A comme Arzew : cette petite localité balnéaire sans histoires où vivaient les pieds-noirs entre farniente et exploitation du vignoble, s’est retrouvée propulsée durant l’indépendance au rôle de puissante base d’industries pétrolières et gazières.
Les exportations de gaz se faisaient dans les années 1970 à travers les plus grands méthaniers du monde achetés par l’Algérie.
Les torchères d’Arzew montrent à tous ceux qui doutent et aux amnésiques que l’Algérie de Boumediène et d’Abdesselam restera celle des grandes réalisations industrielles qui demeureront pour longtemps encore les témoins vivants de cette formidable épopée. Ces torchères brilleront toujours dans le ciel d’Arzew pour montrer aux générations futures que le phare du 19 juin 1965 ne s’éteindra jamais.

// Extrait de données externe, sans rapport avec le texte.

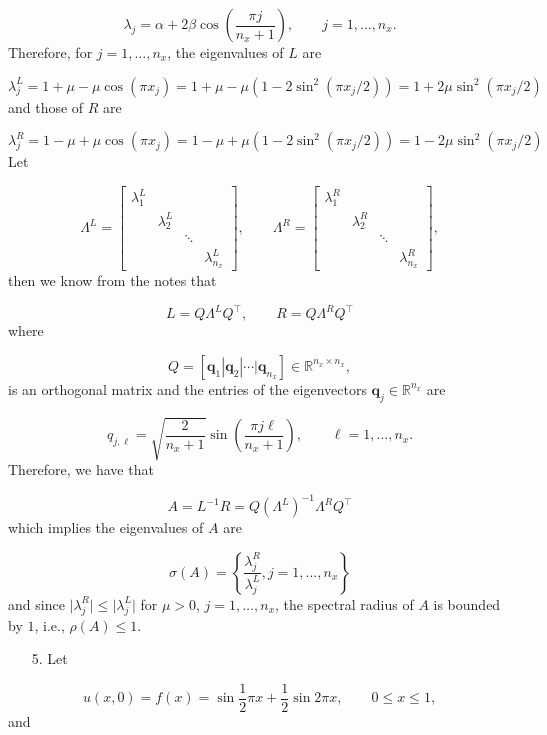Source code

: \documentclass[12pt,a4paper]{article}
\begin{document}
\[
\lambda_j = \alpha + 2\beta\cos\left( \frac{\pi j}{n_x+1}  \right), \qquad j = 1, \ldots, n_x.
\]
Therefore, for $j = 1, \ldots, n_x$, the eigenvalues of $L$ are

\[
\lambda_j^{L} = 1 + \mu - \mu \cos\left(\pi x_j  \right) =  1 + \mu - \mu\left(1 - 2\sin^2\left(\pi x_j /2 \right)\right) = 1 + 2\mu\sin^2(\pi x_j/2)
\]
and those of $R$ are

\[
\lambda_j^{R} = 1 - \mu + \mu \cos\left(\pi x_j  \right) =  1 - \mu + \mu\left(1 - 2\sin^2\left(\pi x_j /2 \right)\right) = 1 - 2\mu\sin^2(\pi x_j/2)
\]
Let

\[
\Lambda^{L} = \begin{bmatrix}
\lambda_1^{L} & & & \\
& \lambda_2^{L} & & \\
 & & \ddots &  \\
&  & & \lambda_{n_x}^{L}
\end{bmatrix}, \qquad
\Lambda^{R} = \begin{bmatrix}
\lambda_1^{R} & & & \\
& \lambda_2^{R} & & \\
 & & \ddots &  \\
&  & & \lambda_{n_x}^{R}
\end{bmatrix},
\]
then we know from the notes that

\[
L = Q\Lambda^{L}Q^{\top}, \qquad R = Q\Lambda^{R}Q^{\top}
\]
where

\[
Q = \left[\mathbf{q}_1 |  \mathbf{q}_2 | \cdots | \mathbf{q}_{n_x}  \right] \in \mathbb{R}^{n_x \times n_x},
\]
is an orthogonal matrix and the entries of the eigenvectors $\mathbf{q}_j \in \mathbb{R}^{n_x}$ are

\[
q_{j,\ell} = \sqrt{\frac{2}{n_x+1}}\sin\left(\frac{\pi j \ell}{n_x+1}   \right), \qquad \ell = 1, \ldots, n_x.
\]
Therefore, we have that

\[
A = L^{-1}R = Q\left( \Lambda^{L}  \right)^{-1}\Lambda^{R}Q^{\top}
\]
which implies the eigenvalues of $A$ are

\[
\sigma(A) = \left\lbrace \frac{\lambda_j^{R}}{\lambda_j^{L}}, j = 1, \ldots, n_x    \right\rbrace
\]
and since $\vert \lambda_j^{R} \vert \leq \vert \lambda_j^{L} \vert$ for $\mu > 0$, $j = 1, \ldots, n_x$, the spectral radius of $A$ is bounded by $1$, i.e., $\rho(A) \leq 1$.

\begin{itemize}
\item[5. ] Let 

\end{itemize}
\[
u(x,0) = f(x) = \sin \frac{1}{2}\pi x + \frac{1}{2}\sin 2\pi x, \qquad 0 \leq x \leq 1, 
\]
and
\end{document}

B comme Ben Bella : le premier président algérien fut au centre de diverses crises et, s’il sut souvent s’en tirer à son avantage, cela ne faisait que renforcer l’image d’un despote boulimique de pouvoirs. Ces crises ont parfois remis en cause les fragiles équilibres de cette jeune indépendance qui n’était pas bien vue par tout le monde. Des risques de guerre civile à l’embrouillamini idéologique, de l’exécution de Chaâbani, dont il fut l’unique ordonnateur, aux limogeages des ministres qui ne lui plaisaient pas et de la crise du FLN au refus systématique de prendre en considération la véritable identité nationale («Nous sommes arabes, arabes, arabes !), Ben Bella a failli détruire notre pays et si ce n’était le réajustement révolutionnaire du 19 juin 1965, l’Algérie aurait perdu plusieurs années dans la décadence, le surplace économique et les luttes intestines.
C comme corruption : particulièrement insignifiant durant les années 1970, bien que certains responsables discouraient le matin sur le socialisme et faisaient des affaires mirobolantes la nuit, ce phénomène prit son envol dans les années 80, s’incrusta dans les mœurs au cours de la décennie 90, avant de devenir une marque de fabrique algérienne au cours des dernières années. Les campagnes successives lancées par les différents pouvoirs n’ont pas pu endiguer cette vague qui touche petits APC et grandes entreprises nationales, même parfois certains ministères.
D comme Djendjen : ce qui devait être le grand port d’exportation des produits sidérurgiques stratégiques fabriqués dans le complexe de Bellara (qui n’a jamais vu le jour) est devenu un port d’importation où transitent principalement les voitures. Le rêve de Boumediène- Abdesselam était d’en faire une grande usine pour la fabrication d’acier spécial destiné à des applications particulières comme la production d’avions. Dans les années 1980, le projet fut ressorti des cartons et même une ligne ferroviaire nouvelle, sur les traces de celle détruite durant la guerre, reliant Constantine à Jijel fut construite par Bouygues. Mais les problèmes de financement empêchèrent le projet d’aboutir. Aujourd’hui, on parle de sa reprise par des partenaires arabes.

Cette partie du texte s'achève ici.